Exercise prompt: The required output is the exact run of lines below that opens at the line with "1. MicroIoT Server：MicroIoT服务器" and closes at the line with "MicroIoT API的主要特色：".
-- Dataset extract follows --
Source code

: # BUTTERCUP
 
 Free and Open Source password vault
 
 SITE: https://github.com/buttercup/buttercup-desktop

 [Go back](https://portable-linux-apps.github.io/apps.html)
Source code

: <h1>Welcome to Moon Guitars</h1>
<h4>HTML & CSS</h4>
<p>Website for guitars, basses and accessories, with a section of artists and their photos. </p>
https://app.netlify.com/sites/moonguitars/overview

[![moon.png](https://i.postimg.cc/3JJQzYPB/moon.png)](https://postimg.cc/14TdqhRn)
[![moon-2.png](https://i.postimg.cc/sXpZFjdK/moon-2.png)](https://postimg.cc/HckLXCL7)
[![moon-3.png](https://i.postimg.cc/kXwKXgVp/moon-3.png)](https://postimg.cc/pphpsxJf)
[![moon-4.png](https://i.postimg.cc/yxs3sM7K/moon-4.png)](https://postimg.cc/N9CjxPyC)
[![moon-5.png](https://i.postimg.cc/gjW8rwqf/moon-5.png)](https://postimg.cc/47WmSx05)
-- Dataset extract concluded --
-- Dataset extract follows --
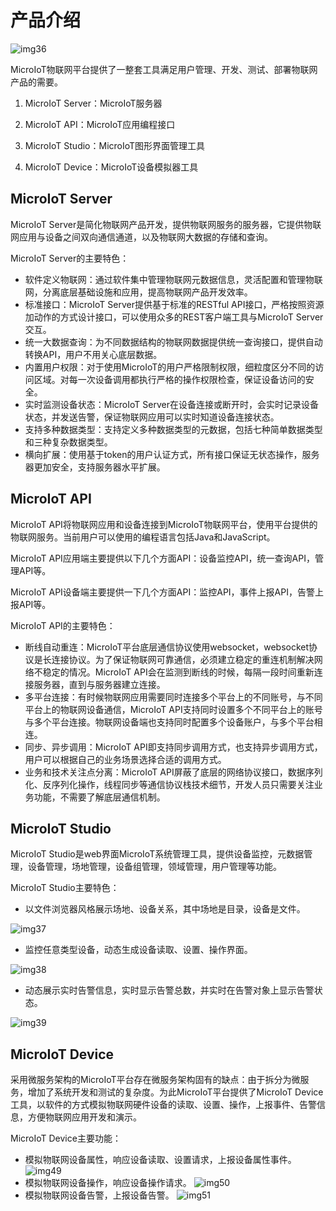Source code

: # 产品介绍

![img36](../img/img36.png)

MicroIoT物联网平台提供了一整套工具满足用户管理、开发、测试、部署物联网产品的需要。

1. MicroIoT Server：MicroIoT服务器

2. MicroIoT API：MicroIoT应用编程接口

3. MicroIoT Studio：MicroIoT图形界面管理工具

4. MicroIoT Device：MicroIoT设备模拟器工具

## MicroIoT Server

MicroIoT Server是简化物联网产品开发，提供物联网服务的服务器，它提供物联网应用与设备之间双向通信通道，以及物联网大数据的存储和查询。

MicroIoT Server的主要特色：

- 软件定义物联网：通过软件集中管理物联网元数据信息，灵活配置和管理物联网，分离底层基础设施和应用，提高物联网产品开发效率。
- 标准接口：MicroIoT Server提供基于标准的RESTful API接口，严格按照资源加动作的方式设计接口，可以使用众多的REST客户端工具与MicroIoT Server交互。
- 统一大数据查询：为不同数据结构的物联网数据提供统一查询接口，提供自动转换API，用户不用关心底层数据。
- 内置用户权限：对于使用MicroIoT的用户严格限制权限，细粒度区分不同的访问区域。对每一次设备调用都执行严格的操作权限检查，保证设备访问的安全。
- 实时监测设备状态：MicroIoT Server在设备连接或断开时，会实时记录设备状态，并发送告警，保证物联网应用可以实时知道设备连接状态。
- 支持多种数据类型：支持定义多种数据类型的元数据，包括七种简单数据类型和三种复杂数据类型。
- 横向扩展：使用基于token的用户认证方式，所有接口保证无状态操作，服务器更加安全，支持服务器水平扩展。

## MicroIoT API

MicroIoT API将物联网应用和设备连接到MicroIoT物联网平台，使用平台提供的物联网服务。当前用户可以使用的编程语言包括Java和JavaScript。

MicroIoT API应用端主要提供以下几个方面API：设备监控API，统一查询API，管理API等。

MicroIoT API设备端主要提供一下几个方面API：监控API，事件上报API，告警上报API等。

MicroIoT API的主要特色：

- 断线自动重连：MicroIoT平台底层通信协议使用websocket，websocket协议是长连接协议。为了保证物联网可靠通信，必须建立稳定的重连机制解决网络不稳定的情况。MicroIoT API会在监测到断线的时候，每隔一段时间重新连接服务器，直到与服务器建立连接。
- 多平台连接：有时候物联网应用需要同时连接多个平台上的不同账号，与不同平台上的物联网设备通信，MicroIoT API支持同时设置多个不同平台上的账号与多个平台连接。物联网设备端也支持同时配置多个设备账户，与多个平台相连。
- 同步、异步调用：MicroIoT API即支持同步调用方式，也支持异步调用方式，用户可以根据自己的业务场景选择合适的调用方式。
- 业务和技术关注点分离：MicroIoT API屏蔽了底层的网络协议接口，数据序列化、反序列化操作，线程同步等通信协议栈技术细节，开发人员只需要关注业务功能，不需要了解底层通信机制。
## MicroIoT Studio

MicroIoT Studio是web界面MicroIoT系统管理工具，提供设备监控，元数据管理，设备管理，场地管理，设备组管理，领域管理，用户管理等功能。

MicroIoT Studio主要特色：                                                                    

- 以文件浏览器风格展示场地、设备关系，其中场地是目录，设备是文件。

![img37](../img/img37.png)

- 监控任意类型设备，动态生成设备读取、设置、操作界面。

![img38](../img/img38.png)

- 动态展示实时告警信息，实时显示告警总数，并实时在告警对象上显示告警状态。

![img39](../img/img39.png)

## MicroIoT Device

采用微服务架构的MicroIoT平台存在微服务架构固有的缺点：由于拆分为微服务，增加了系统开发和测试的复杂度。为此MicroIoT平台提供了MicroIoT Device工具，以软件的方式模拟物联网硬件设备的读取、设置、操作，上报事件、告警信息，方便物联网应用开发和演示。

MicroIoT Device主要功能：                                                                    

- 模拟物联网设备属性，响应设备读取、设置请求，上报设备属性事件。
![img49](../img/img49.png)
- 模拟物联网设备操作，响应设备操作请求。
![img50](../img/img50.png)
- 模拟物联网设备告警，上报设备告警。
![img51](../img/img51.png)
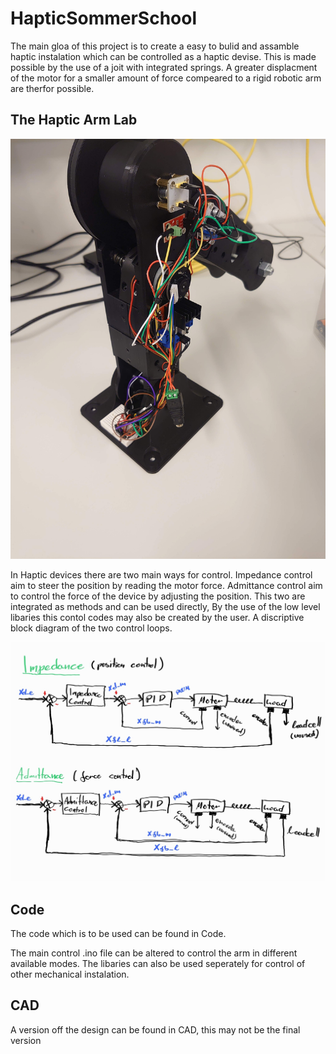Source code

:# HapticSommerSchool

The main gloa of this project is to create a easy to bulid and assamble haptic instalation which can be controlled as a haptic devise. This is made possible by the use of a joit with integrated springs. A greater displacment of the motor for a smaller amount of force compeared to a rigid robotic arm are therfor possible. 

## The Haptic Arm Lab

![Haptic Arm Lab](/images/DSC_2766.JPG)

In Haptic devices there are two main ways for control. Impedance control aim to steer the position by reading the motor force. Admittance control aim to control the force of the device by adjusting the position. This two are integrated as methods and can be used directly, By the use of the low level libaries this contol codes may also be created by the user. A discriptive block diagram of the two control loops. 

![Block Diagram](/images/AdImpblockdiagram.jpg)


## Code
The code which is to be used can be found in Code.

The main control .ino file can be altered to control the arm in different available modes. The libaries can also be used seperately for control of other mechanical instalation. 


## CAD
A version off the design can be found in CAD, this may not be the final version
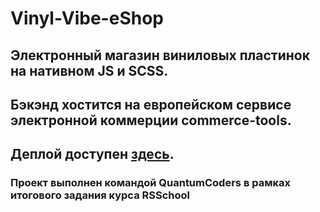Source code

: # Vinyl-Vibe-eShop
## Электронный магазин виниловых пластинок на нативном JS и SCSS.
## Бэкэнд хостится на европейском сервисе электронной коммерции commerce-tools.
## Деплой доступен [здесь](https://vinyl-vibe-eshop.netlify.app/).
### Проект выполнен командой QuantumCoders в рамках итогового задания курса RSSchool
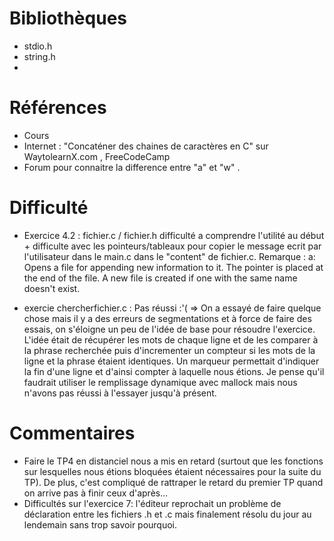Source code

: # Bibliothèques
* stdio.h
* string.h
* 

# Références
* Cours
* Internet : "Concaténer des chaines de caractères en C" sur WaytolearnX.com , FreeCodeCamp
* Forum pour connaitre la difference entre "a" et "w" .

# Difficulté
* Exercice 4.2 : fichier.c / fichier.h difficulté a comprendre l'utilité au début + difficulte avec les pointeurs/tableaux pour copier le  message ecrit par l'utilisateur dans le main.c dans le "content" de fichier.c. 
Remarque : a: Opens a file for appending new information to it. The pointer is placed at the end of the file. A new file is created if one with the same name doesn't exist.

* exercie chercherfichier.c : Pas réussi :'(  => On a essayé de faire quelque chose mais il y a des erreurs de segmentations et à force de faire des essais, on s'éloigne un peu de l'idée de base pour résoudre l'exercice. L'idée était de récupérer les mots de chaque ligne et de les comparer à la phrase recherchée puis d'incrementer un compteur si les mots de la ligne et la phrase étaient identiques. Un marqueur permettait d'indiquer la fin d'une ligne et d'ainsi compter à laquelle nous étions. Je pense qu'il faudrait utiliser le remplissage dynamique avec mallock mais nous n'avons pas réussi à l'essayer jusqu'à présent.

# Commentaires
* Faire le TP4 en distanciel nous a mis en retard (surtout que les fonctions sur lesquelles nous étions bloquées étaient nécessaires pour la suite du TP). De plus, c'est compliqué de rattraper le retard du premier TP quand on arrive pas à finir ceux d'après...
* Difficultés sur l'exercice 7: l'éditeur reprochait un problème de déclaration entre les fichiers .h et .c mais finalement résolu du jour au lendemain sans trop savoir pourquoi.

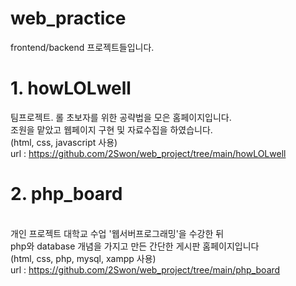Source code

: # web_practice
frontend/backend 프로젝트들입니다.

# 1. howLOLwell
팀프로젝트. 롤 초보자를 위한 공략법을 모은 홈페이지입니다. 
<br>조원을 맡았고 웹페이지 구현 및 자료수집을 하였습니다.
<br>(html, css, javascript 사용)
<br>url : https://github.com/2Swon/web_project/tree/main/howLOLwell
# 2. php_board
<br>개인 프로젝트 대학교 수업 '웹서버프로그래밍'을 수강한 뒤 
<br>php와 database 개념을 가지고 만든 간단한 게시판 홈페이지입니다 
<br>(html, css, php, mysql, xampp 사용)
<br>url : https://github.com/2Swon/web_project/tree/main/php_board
-- Dataset extract concluded --
Output for this exercise:
1. MicroIoT Server：MicroIoT服务器

2. MicroIoT API：MicroIoT应用编程接口

3. MicroIoT Studio：MicroIoT图形界面管理工具

4. MicroIoT Device：MicroIoT设备模拟器工具

## MicroIoT Server

MicroIoT Server是简化物联网产品开发，提供物联网服务的服务器，它提供物联网应用与设备之间双向通信通道，以及物联网大数据的存储和查询。

MicroIoT Server的主要特色：

- 软件定义物联网：通过软件集中管理物联网元数据信息，灵活配置和管理物联网，分离底层基础设施和应用，提高物联网产品开发效率。
- 标准接口：MicroIoT Server提供基于标准的RESTful API接口，严格按照资源加动作的方式设计接口，可以使用众多的REST客户端工具与MicroIoT Server交互。
- 统一大数据查询：为不同数据结构的物联网数据提供统一查询接口，提供自动转换API，用户不用关心底层数据。
- 内置用户权限：对于使用MicroIoT的用户严格限制权限，细粒度区分不同的访问区域。对每一次设备调用都执行严格的操作权限检查，保证设备访问的安全。
- 实时监测设备状态：MicroIoT Server在设备连接或断开时，会实时记录设备状态，并发送告警，保证物联网应用可以实时知道设备连接状态。
- 支持多种数据类型：支持定义多种数据类型的元数据，包括七种简单数据类型和三种复杂数据类型。
- 横向扩展：使用基于token的用户认证方式，所有接口保证无状态操作，服务器更加安全，支持服务器水平扩展。

## MicroIoT API

MicroIoT API将物联网应用和设备连接到MicroIoT物联网平台，使用平台提供的物联网服务。当前用户可以使用的编程语言包括Java和JavaScript。

MicroIoT API应用端主要提供以下几个方面API：设备监控API，统一查询API，管理API等。

MicroIoT API设备端主要提供一下几个方面API：监控API，事件上报API，告警上报API等。

MicroIoT API的主要特色：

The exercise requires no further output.